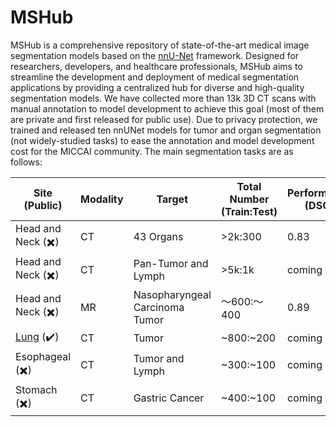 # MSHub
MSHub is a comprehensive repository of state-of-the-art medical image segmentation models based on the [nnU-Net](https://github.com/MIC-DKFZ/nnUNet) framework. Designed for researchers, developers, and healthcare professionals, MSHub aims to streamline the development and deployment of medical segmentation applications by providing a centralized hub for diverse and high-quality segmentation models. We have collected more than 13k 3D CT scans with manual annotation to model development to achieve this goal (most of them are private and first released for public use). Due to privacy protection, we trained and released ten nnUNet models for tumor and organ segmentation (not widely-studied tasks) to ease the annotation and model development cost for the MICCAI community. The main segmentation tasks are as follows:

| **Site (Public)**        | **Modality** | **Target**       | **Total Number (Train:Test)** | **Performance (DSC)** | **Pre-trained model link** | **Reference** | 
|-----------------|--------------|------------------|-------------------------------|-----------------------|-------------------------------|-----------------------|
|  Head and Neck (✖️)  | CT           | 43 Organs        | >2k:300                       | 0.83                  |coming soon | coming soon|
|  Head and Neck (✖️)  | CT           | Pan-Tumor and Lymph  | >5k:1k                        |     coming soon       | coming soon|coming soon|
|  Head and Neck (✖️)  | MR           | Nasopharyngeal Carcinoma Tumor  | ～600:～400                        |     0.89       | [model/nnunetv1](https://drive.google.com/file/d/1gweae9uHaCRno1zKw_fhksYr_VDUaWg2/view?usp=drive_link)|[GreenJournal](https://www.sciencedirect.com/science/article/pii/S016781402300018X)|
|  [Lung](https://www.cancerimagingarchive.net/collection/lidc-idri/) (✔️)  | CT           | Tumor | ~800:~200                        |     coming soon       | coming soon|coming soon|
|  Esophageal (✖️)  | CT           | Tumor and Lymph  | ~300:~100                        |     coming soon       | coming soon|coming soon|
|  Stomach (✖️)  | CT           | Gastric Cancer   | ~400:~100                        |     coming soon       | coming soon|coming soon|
******
Which of the lines in the data hold the string "Neck"? Report each of them by copying it.

|  Head and Neck (✖️)  | CT           | 43 Organs        | >2k:300                       | 0.83                  |coming soon | coming soon|
|  Head and Neck (✖️)  | CT           | Pan-Tumor and Lymph  | >5k:1k                        |     coming soon       | coming soon|coming soon|
|  Head and Neck (✖️)  | MR           | Nasopharyngeal Carcinoma Tumor  | ～600:～400                        |     0.89       | [model/nnunetv1](https://drive.google.com/file/d/1gweae9uHaCRno1zKw_fhksYr_VDUaWg2/view?usp=drive_link)|[GreenJournal](https://www.sciencedirect.com/science/article/pii/S016781402300018X)|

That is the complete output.